(Dataset entries)
—————

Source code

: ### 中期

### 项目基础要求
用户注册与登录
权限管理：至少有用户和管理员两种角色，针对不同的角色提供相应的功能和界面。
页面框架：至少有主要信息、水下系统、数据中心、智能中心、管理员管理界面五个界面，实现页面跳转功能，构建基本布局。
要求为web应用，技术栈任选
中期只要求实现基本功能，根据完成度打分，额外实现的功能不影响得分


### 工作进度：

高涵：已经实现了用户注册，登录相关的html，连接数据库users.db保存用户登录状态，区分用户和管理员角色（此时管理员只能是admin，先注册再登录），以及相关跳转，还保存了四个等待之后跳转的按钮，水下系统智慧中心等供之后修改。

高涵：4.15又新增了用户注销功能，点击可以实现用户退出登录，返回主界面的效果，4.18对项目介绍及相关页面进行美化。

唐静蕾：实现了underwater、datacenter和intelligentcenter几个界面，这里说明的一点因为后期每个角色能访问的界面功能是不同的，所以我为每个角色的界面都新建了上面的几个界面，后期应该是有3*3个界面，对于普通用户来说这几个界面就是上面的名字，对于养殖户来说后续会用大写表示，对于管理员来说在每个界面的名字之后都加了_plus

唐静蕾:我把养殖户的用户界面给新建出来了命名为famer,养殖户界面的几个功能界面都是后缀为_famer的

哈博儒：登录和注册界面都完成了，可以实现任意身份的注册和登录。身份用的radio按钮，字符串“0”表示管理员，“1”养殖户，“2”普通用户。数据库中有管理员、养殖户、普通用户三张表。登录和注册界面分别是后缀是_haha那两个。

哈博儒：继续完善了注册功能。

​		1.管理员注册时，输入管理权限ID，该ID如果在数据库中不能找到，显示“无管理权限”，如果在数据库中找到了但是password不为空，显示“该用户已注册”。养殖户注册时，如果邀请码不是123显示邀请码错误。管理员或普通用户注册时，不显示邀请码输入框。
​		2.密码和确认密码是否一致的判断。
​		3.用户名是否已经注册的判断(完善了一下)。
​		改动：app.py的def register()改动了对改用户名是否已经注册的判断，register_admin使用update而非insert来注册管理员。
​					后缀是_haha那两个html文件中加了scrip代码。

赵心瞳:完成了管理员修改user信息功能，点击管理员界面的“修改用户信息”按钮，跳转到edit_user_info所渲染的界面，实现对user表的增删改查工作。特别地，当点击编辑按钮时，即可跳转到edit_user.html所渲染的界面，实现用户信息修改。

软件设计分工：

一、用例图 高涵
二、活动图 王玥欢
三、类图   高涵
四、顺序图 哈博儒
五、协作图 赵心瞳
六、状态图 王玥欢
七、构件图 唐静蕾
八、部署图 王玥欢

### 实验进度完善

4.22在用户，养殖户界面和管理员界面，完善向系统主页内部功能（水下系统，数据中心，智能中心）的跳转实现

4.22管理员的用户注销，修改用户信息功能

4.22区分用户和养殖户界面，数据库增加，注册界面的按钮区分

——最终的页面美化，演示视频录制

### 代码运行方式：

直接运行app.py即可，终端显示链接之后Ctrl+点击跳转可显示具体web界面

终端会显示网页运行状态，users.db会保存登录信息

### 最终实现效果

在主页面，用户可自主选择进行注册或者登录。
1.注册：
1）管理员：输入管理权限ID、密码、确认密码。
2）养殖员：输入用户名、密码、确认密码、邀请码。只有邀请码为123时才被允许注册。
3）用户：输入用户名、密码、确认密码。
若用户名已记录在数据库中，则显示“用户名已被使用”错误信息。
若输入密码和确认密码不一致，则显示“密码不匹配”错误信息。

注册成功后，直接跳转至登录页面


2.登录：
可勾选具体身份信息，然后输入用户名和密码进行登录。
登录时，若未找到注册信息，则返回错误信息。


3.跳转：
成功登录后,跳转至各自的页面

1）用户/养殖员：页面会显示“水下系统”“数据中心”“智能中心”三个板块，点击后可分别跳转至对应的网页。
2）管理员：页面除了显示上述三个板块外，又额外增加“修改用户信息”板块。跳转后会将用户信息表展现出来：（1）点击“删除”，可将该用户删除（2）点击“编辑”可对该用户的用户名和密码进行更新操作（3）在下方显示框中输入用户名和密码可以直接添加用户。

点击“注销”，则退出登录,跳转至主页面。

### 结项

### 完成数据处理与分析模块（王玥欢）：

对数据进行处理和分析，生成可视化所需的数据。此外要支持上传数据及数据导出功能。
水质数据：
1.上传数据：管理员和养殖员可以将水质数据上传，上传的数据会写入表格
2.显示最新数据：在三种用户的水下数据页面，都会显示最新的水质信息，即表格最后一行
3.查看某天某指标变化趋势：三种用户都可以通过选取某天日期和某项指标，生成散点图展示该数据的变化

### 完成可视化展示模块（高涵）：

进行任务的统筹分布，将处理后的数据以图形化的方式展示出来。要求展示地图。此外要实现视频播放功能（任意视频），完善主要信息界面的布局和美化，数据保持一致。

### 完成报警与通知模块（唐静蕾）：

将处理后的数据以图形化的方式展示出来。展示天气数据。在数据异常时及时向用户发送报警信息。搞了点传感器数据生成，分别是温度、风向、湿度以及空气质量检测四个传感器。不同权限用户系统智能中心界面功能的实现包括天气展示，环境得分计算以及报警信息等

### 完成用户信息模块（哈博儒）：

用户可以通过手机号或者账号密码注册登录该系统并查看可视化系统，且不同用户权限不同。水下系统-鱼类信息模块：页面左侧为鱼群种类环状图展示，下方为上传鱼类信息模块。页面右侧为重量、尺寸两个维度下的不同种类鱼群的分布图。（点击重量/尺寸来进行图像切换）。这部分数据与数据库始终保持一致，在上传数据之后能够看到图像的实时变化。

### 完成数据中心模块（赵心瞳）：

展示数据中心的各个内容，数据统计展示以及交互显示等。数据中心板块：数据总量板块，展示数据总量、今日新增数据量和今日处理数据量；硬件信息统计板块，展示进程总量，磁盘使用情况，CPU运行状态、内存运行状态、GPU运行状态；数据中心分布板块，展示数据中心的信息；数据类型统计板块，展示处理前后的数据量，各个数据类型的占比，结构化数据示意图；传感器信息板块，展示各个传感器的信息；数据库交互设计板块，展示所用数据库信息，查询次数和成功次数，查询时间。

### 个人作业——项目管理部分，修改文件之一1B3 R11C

—————

### REQUIRED WORK
Write out every entry above, word for word.

### RESPONSE AREA
Source code

: ### 中期

### 项目基础要求
用户注册与登录
权限管理：至少有用户和管理员两种角色，针对不同的角色提供相应的功能和界面。
页面框架：至少有主要信息、水下系统、数据中心、智能中心、管理员管理界面五个界面，实现页面跳转功能，构建基本布局。
要求为web应用，技术栈任选
中期只要求实现基本功能，根据完成度打分，额外实现的功能不影响得分


### 工作进度：

高涵：已经实现了用户注册，登录相关的html，连接数据库users.db保存用户登录状态，区分用户和管理员角色（此时管理员只能是admin，先注册再登录），以及相关跳转，还保存了四个等待之后跳转的按钮，水下系统智慧中心等供之后修改。

高涵：4.15又新增了用户注销功能，点击可以实现用户退出登录，返回主界面的效果，4.18对项目介绍及相关页面进行美化。

唐静蕾：实现了underwater、datacenter和intelligentcenter几个界面，这里说明的一点因为后期每个角色能访问的界面功能是不同的，所以我为每个角色的界面都新建了上面的几个界面，后期应该是有3*3个界面，对于普通用户来说这几个界面就是上面的名字，对于养殖户来说后续会用大写表示，对于管理员来说在每个界面的名字之后都加了_plus

唐静蕾:我把养殖户的用户界面给新建出来了命名为famer,养殖户界面的几个功能界面都是后缀为_famer的

哈博儒：登录和注册界面都完成了，可以实现任意身份的注册和登录。身份用的radio按钮，字符串“0”表示管理员，“1”养殖户，“2”普通用户。数据库中有管理员、养殖户、普通用户三张表。登录和注册界面分别是后缀是_haha那两个。

哈博儒：继续完善了注册功能。

​		1.管理员注册时，输入管理权限ID，该ID如果在数据库中不能找到，显示“无管理权限”，如果在数据库中找到了但是password不为空，显示“该用户已注册”。养殖户注册时，如果邀请码不是123显示邀请码错误。管理员或普通用户注册时，不显示邀请码输入框。
​		2.密码和确认密码是否一致的判断。
​		3.用户名是否已经注册的判断(完善了一下)。
​		改动：app.py的def register()改动了对改用户名是否已经注册的判断，register_admin使用update而非insert来注册管理员。
​					后缀是_haha那两个html文件中加了scrip代码。

赵心瞳:完成了管理员修改user信息功能，点击管理员界面的“修改用户信息”按钮，跳转到edit_user_info所渲染的界面，实现对user表的增删改查工作。特别地，当点击编辑按钮时，即可跳转到edit_user.html所渲染的界面，实现用户信息修改。

软件设计分工：

一、用例图 高涵
二、活动图 王玥欢
三、类图   高涵
四、顺序图 哈博儒
五、协作图 赵心瞳
六、状态图 王玥欢
七、构件图 唐静蕾
八、部署图 王玥欢

### 实验进度完善

4.22在用户，养殖户界面和管理员界面，完善向系统主页内部功能（水下系统，数据中心，智能中心）的跳转实现

4.22管理员的用户注销，修改用户信息功能

4.22区分用户和养殖户界面，数据库增加，注册界面的按钮区分

——最终的页面美化，演示视频录制

### 代码运行方式：

直接运行app.py即可，终端显示链接之后Ctrl+点击跳转可显示具体web界面

终端会显示网页运行状态，users.db会保存登录信息

### 最终实现效果

在主页面，用户可自主选择进行注册或者登录。
1.注册：
1）管理员：输入管理权限ID、密码、确认密码。
2）养殖员：输入用户名、密码、确认密码、邀请码。只有邀请码为123时才被允许注册。
3）用户：输入用户名、密码、确认密码。
若用户名已记录在数据库中，则显示“用户名已被使用”错误信息。
若输入密码和确认密码不一致，则显示“密码不匹配”错误信息。

注册成功后，直接跳转至登录页面


2.登录：
可勾选具体身份信息，然后输入用户名和密码进行登录。
登录时，若未找到注册信息，则返回错误信息。


3.跳转：
成功登录后,跳转至各自的页面

1）用户/养殖员：页面会显示“水下系统”“数据中心”“智能中心”三个板块，点击后可分别跳转至对应的网页。
2）管理员：页面除了显示上述三个板块外，又额外增加“修改用户信息”板块。跳转后会将用户信息表展现出来：（1）点击“删除”，可将该用户删除（2）点击“编辑”可对该用户的用户名和密码进行更新操作（3）在下方显示框中输入用户名和密码可以直接添加用户。

点击“注销”，则退出登录,跳转至主页面。

### 结项

### 完成数据处理与分析模块（王玥欢）：

对数据进行处理和分析，生成可视化所需的数据。此外要支持上传数据及数据导出功能。
水质数据：
1.上传数据：管理员和养殖员可以将水质数据上传，上传的数据会写入表格
2.显示最新数据：在三种用户的水下数据页面，都会显示最新的水质信息，即表格最后一行
3.查看某天某指标变化趋势：三种用户都可以通过选取某天日期和某项指标，生成散点图展示该数据的变化

### 完成可视化展示模块（高涵）：

进行任务的统筹分布，将处理后的数据以图形化的方式展示出来。要求展示地图。此外要实现视频播放功能（任意视频），完善主要信息界面的布局和美化，数据保持一致。

### 完成报警与通知模块（唐静蕾）：

将处理后的数据以图形化的方式展示出来。展示天气数据。在数据异常时及时向用户发送报警信息。搞了点传感器数据生成，分别是温度、风向、湿度以及空气质量检测四个传感器。不同权限用户系统智能中心界面功能的实现包括天气展示，环境得分计算以及报警信息等

### 完成用户信息模块（哈博儒）：

用户可以通过手机号或者账号密码注册登录该系统并查看可视化系统，且不同用户权限不同。水下系统-鱼类信息模块：页面左侧为鱼群种类环状图展示，下方为上传鱼类信息模块。页面右侧为重量、尺寸两个维度下的不同种类鱼群的分布图。（点击重量/尺寸来进行图像切换）。这部分数据与数据库始终保持一致，在上传数据之后能够看到图像的实时变化。

### 完成数据中心模块（赵心瞳）：

展示数据中心的各个内容，数据统计展示以及交互显示等。数据中心板块：数据总量板块，展示数据总量、今日新增数据量和今日处理数据量；硬件信息统计板块，展示进程总量，磁盘使用情况，CPU运行状态、内存运行状态、GPU运行状态；数据中心分布板块，展示数据中心的信息；数据类型统计板块，展示处理前后的数据量，各个数据类型的占比，结构化数据示意图；传感器信息板块，展示各个传感器的信息；数据库交互设计板块，展示所用数据库信息，查询次数和成功次数，查询时间。

### 个人作业——项目管理部分，修改文件之一1B3 R11C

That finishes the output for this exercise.